Very strange. They are 10.00 for me.

richb@richb-laptop:~/gnome/orca/trunk$ ./run_pylint.sh  src/orca/default.py 
Thank you for your attention to quality

Checking default.py, sending output to default.pylint
Your code has been rated at 10.00 
richb@richb-laptop:~/gnome/orca/trunk$ ./run_pylint.sh src/orca/scripts/StarOffice.py 
Thank you for your attention to quality

Checking scripts/StarOffice.py, sending output to StarOffice.pylint
Your code has been rated at 10.00 
richb@richb-laptop:~/gnome/orca/trunk$

Comment 26 Willie Walker 2007-12-10 15:22:03 UTC

(In reply to comment #25)
> > The pylint was not perfect, it seems that default.py and OpenOffice.py have
> > issues not related to this patch.
> 
> Very strange. They are 10.00 for me.

They are good for me, too.  Eitan, what are the issues?

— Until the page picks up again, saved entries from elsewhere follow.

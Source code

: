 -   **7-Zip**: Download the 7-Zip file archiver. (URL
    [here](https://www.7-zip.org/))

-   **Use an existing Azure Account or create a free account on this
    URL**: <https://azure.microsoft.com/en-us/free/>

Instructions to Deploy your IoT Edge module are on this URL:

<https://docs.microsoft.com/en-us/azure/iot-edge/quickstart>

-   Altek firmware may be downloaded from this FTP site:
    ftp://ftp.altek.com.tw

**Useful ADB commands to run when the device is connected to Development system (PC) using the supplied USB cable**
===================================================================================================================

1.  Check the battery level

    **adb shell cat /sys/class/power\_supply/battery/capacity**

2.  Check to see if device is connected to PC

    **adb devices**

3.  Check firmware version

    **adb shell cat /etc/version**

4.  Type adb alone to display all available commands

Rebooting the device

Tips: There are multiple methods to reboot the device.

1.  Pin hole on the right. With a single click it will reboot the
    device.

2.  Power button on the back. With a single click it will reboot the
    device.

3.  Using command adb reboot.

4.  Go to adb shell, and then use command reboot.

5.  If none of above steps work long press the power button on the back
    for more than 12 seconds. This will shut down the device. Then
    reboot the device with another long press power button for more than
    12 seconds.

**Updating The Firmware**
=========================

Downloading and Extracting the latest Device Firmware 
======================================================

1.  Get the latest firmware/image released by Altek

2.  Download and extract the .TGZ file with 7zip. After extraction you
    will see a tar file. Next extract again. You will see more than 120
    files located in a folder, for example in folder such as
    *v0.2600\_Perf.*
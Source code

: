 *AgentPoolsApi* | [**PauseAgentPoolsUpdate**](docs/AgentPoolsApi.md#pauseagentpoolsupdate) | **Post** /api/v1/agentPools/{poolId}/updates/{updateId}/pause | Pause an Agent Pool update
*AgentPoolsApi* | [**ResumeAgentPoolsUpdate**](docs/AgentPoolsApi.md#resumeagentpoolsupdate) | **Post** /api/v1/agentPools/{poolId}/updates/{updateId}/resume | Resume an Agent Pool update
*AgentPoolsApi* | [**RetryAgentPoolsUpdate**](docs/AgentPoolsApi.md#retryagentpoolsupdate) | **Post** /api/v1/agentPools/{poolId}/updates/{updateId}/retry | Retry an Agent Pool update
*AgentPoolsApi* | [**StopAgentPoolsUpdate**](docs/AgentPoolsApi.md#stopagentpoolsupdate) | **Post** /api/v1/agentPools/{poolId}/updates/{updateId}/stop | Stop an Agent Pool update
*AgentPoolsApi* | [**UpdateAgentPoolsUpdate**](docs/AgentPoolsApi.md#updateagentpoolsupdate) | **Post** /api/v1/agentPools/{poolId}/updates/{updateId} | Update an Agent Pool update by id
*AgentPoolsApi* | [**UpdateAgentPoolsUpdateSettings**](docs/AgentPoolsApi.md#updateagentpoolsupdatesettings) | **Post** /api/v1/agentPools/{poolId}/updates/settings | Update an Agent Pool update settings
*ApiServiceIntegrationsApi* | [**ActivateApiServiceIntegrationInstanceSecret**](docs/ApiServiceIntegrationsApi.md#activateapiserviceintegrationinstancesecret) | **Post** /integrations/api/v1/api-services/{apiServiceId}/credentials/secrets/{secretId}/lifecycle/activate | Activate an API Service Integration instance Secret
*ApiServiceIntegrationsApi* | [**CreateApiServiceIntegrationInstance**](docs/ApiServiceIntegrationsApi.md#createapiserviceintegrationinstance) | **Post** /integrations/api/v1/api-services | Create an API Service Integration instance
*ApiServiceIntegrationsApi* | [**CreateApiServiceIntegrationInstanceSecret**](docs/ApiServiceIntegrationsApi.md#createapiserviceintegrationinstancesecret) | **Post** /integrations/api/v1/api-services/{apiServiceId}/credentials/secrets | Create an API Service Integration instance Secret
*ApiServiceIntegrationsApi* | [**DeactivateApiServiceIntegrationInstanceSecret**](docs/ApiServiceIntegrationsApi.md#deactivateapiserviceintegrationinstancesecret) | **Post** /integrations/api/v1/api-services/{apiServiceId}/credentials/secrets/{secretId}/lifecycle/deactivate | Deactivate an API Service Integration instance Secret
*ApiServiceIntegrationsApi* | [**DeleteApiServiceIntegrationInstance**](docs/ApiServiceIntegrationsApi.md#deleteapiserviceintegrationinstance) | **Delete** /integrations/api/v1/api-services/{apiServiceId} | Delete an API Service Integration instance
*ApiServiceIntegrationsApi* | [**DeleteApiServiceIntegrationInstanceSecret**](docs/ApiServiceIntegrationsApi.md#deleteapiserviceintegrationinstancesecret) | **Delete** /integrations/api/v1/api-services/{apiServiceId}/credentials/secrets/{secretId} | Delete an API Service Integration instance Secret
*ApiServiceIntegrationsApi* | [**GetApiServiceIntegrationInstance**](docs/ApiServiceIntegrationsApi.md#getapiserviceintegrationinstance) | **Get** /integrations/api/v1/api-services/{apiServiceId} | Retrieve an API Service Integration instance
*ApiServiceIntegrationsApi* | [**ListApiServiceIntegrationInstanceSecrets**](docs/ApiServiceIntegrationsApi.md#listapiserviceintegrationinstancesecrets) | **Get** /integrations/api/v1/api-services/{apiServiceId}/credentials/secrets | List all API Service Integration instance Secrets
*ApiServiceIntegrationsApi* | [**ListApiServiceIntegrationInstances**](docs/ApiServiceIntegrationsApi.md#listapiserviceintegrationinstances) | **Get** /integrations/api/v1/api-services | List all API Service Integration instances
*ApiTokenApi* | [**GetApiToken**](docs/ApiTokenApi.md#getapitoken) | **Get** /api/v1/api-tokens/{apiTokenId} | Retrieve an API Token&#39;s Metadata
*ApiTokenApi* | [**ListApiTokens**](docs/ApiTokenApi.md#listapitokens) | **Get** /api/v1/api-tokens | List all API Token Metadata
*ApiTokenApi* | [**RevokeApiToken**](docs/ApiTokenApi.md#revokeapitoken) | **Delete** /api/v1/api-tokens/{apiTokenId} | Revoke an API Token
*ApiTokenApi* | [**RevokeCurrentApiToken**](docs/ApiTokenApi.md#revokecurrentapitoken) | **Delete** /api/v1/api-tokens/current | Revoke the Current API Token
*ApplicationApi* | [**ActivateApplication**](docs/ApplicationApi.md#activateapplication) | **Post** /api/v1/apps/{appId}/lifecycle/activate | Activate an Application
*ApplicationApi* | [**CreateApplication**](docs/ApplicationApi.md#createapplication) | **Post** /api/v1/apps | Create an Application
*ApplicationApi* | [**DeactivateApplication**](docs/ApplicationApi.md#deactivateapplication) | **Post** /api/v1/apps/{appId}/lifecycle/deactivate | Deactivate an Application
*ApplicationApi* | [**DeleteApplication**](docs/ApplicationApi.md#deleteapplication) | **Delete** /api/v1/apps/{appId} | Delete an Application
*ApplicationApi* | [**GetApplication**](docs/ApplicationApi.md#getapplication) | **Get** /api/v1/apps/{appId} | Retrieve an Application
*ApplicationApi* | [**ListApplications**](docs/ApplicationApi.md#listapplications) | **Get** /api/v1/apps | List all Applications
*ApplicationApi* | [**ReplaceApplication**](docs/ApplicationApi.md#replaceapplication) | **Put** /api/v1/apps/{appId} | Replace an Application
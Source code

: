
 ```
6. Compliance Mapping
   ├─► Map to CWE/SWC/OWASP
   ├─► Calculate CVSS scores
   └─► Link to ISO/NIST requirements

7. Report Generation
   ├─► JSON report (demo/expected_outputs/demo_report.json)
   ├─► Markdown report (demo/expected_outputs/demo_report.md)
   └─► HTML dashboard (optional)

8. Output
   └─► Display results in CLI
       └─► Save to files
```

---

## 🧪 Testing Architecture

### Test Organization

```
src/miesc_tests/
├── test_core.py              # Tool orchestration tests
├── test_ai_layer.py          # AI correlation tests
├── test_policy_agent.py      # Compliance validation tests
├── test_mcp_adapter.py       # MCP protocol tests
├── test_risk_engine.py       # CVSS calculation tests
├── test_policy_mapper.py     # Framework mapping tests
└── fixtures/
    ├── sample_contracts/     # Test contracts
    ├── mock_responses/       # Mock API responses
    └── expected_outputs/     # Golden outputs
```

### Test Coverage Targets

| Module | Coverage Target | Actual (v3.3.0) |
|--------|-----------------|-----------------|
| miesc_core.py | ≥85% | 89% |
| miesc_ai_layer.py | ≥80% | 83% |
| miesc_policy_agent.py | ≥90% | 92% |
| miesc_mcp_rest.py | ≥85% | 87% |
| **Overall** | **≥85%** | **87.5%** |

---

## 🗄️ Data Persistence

PS - I'm pysched to get performance back to the pre-pyatspi days!  Yeah!  From here on, Mike is going to help us find specific slow areas that we can concentrate on.  

For one more performance opportunity before closing out this bug, we might consider changing the debug support to not make AT-SPI calls if we're guaranteed that there will be no related debug output for a given debug level.  That should hopefully give us a nice performance boost.

Comment 27 Willie Walker 2007-12-18 13:42:48 UTC

> For one more performance opportunity before closing out this bug, we might
> consider changing the debug support to not make AT-SPI calls if we're
> guaranteed that there will be no related debug output for a given debug level. 
> That should hopefully give us a nice performance boost.

Turns out we are already doing this.  :-)  I'm going to leave this bug open as a means to quickly find all the performance problems, but keep it assigned to orca-maint.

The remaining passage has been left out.